My fears are out of love for this little dog. The world can be a scary place, and he could get into serious trouble running loose on his own. At my house, he is safe, well fed, and taken care of. He might not find such accommodations out on his own!

To get him back, we always have to offer treats or “catch” him. It seems that the wonders of the world are too tempting for Charlie to simply return home on his own.

The Lord worries over us when we’re lost in much the same way. I know from conversations, especially with parents, about loved ones who have left the church that there are real fears and concerns for those “lost” souls.But, what about those of us who have stopped seeking God even though we come to church? What about the ones who are only going through the motions? Aren’t they just as lost as the ones who aren’t here?

Ultimately, what we must realize is that no matter how lost we are, the Father is patient and waiting. God is always seeking us, and ready to welcome us home. He isn’t interested in punishment and reprimand.

Instead, He reaches out with open arms for whenever we decide to return to Him. And that’s the big difference between us and Charlie. God offers us the choice to return or stay out on our own. He doesn’t offer treats or grab us by the collar. It is entirely up to us to choose Him, or not.

Perhaps, rather than to try and force them, we would serve our friends and family better by living the Gospel in our own lives. Perhaps we have not realized how we ourselves are lost. Conversion to God requires personal reflection. It is not easy, but it is an amazing experience to bring yourself closer to Jesus.

The wonderful news is that He is always ready for us to come home! The same is true for Charlie!

Christy Cabaniss - Parish Minister

Wednesday, July 9, 2014


Charlie is expensive! 

There are so many things he needs us to buy for him. He has special food because of his long fur. He also needs a certain kind of shampoo for his bath. It helps to keep his skin from getting dry. He has to see the vet annually. He needs heartworm and flea medications, both of which are not cheap. In order to keep him well trained, we need to keep treats in the house. And let’s not forget the many toys he needs to keep him entertained!

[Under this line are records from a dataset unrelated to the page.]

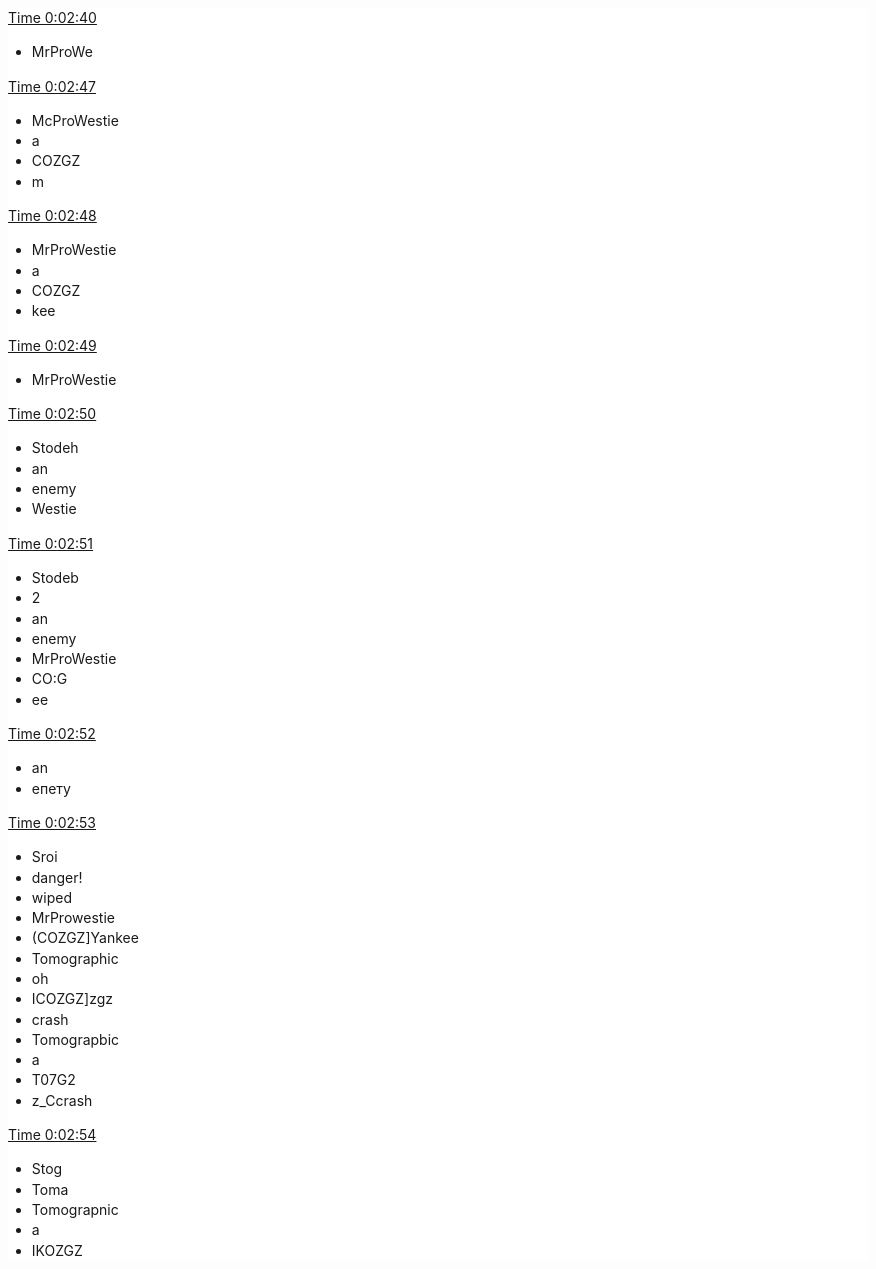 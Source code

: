  [Time 0:02:40](https://youtu.be/8QiXrm37PJ8?t=155) 
- MrProWe 

 [Time 0:02:47](https://youtu.be/8QiXrm37PJ8?t=162) 
- McProWestie 
- a 
- COZGZ 
- m 

 [Time 0:02:48](https://youtu.be/8QiXrm37PJ8?t=163) 
- MrProWestie 
- a 
- COZGZ 
- kee 

 [Time 0:02:49](https://youtu.be/8QiXrm37PJ8?t=164) 
- MrProWestie 

 [Time 0:02:50](https://youtu.be/8QiXrm37PJ8?t=165) 
- Stodeh 
- an 
- enemy 
- Westie 

 [Time 0:02:51](https://youtu.be/8QiXrm37PJ8?t=166) 
- Stodeb 
- 2 
- an 
- enemy 
- MrProWestie 
- CO:G 
- ee 

 [Time 0:02:52](https://youtu.be/8QiXrm37PJ8?t=167) 
- an 
- eпету 

 [Time 0:02:53](https://youtu.be/8QiXrm37PJ8?t=168) 
- Sroi 
- danger! 
- wiped 
- MrProwestie 
- (COZGZ]Yankee 
- Tomographic 
- oh 
- ICOZGZ]zgz 
- crash 
- Tomograpbic 
- a 
- T07G2 
- z_Ccrash 

 [Time 0:02:54](https://youtu.be/8QiXrm37PJ8?t=169) 
- Stog 
- Toma 
- Tomograpnic 
- a 
- IKOZGZ 

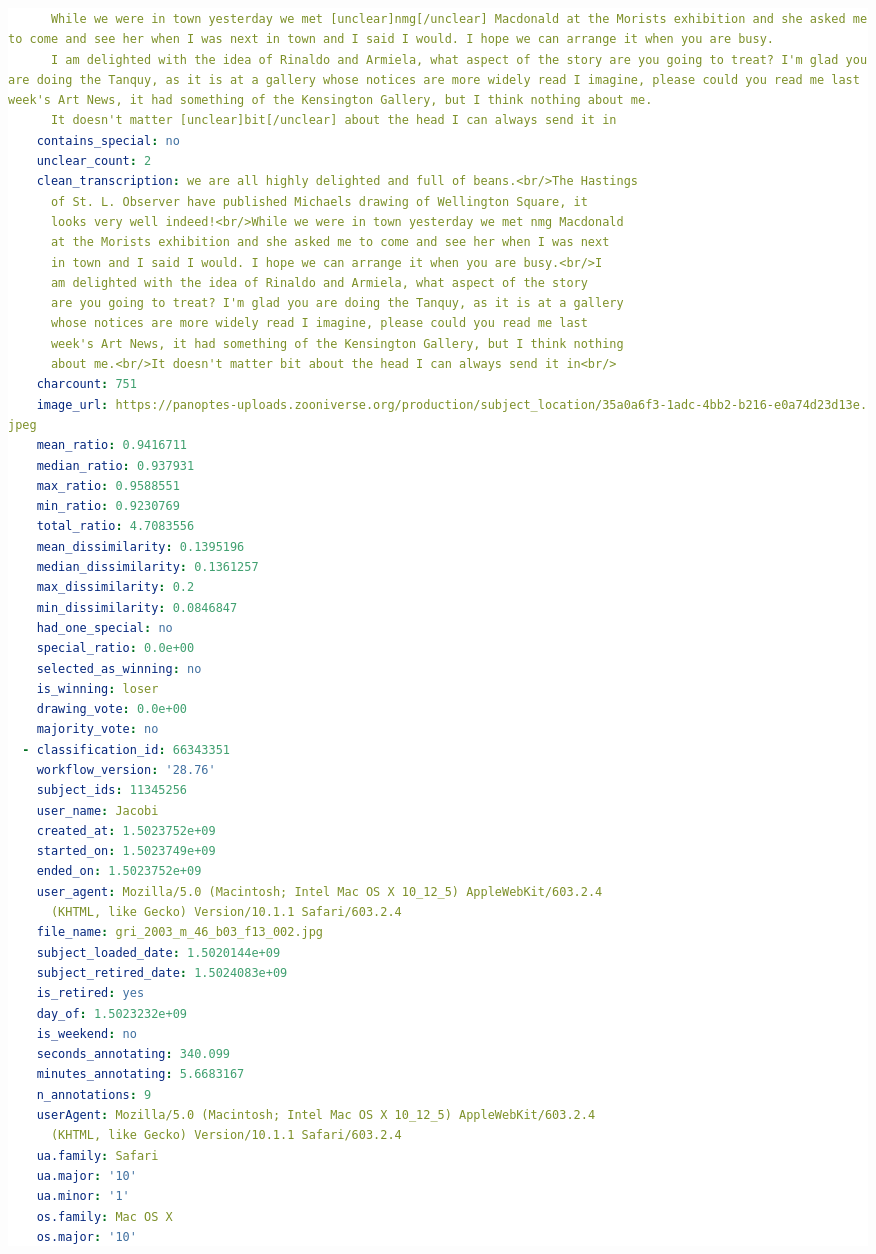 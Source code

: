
 ```yaml
      While we were in town yesterday we met [unclear]nmg[/unclear] Macdonald at the Morists exhibition and she asked me to come and see her when I was next in town and I said I would. I hope we can arrange it when you are busy.
      I am delighted with the idea of Rinaldo and Armiela, what aspect of the story are you going to treat? I'm glad you are doing the Tanquy, as it is at a gallery whose notices are more widely read I imagine, please could you read me last week's Art News, it had something of the Kensington Gallery, but I think nothing about me.
      It doesn't matter [unclear]bit[/unclear] about the head I can always send it in
    contains_special: no
    unclear_count: 2
    clean_transcription: we are all highly delighted and full of beans.<br/>The Hastings
      of St. L. Observer have published Michaels drawing of Wellington Square, it
      looks very well indeed!<br/>While we were in town yesterday we met nmg Macdonald
      at the Morists exhibition and she asked me to come and see her when I was next
      in town and I said I would. I hope we can arrange it when you are busy.<br/>I
      am delighted with the idea of Rinaldo and Armiela, what aspect of the story
      are you going to treat? I'm glad you are doing the Tanquy, as it is at a gallery
      whose notices are more widely read I imagine, please could you read me last
      week's Art News, it had something of the Kensington Gallery, but I think nothing
      about me.<br/>It doesn't matter bit about the head I can always send it in<br/>
    charcount: 751
    image_url: https://panoptes-uploads.zooniverse.org/production/subject_location/35a0a6f3-1adc-4bb2-b216-e0a74d23d13e.jpeg
    mean_ratio: 0.9416711
    median_ratio: 0.937931
    max_ratio: 0.9588551
    min_ratio: 0.9230769
    total_ratio: 4.7083556
    mean_dissimilarity: 0.1395196
    median_dissimilarity: 0.1361257
    max_dissimilarity: 0.2
    min_dissimilarity: 0.0846847
    had_one_special: no
    special_ratio: 0.0e+00
    selected_as_winning: no
    is_winning: loser
    drawing_vote: 0.0e+00
    majority_vote: no
  - classification_id: 66343351
    workflow_version: '28.76'
    subject_ids: 11345256
    user_name: Jacobi
    created_at: 1.5023752e+09
    started_on: 1.5023749e+09
    ended_on: 1.5023752e+09
    user_agent: Mozilla/5.0 (Macintosh; Intel Mac OS X 10_12_5) AppleWebKit/603.2.4
      (KHTML, like Gecko) Version/10.1.1 Safari/603.2.4
    file_name: gri_2003_m_46_b03_f13_002.jpg
    subject_loaded_date: 1.5020144e+09
    subject_retired_date: 1.5024083e+09
    is_retired: yes
    day_of: 1.5023232e+09
    is_weekend: no
    seconds_annotating: 340.099
    minutes_annotating: 5.6683167
    n_annotations: 9
    userAgent: Mozilla/5.0 (Macintosh; Intel Mac OS X 10_12_5) AppleWebKit/603.2.4
      (KHTML, like Gecko) Version/10.1.1 Safari/603.2.4
    ua.family: Safari
    ua.major: '10'
    ua.minor: '1'
    os.family: Mac OS X
    os.major: '10'
```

Yes, Charlie is definitely expensive. You know what is most harassing about his expense, though? He doesn’t even offer to help out! He never makes an effort to defray the cost of his upkeep in anyway.

Or maybe he does. I must say that since Charlie entered our lives, the stress level has gone down  exponentially. He is always there to snuggle when you are having a bad day. He’s ever ready to cheer you up with a rousing game of fetch. Charlie greets you with a doggy smile and a wagging tail that shows how much he appreciates all we do for him.

The work of God is not free either. It takes hearts and hands that are willing to share. It takes time and money, too.

Sometimes, we forget that the church isn’t just another social institution or club. It is the community of the Body of Christ. The first step to becoming a part of that body is a relationship with Jesus Himself. Once a person is in relationship with Jesus, he or she can enter a relationship with His Church. Relationship is the way we are connected, and that takes effort and work. Effort and work have costs to them. The costs of effort and work in a relationship are time, intimacy, and sharing resources.

In our broken world, relationship is a scary word. What if we are wasting our time? What if opening ourselves gets us hurt? What if sharing our resources ends in failure? These are serious questions  with serious consequences. The question we might ask ourselves when it comes to Church though is: Whom am I making these sacrifices for?

Through the Church, we make these sacrifices for Jesus and for His people. Sharing your time, yourself, and your resources are in service to God when you give them to the church. At the heart of it all, we do it because God loves us, and we want to share that with others.

Once we realize that we are giving our gifts to God, the giving becomes a whole lot easier. It should also take on a new priority.

Just like knowing I’ve got that cute fur-ball ready for a snuggle, makes him absolutely worth every penny.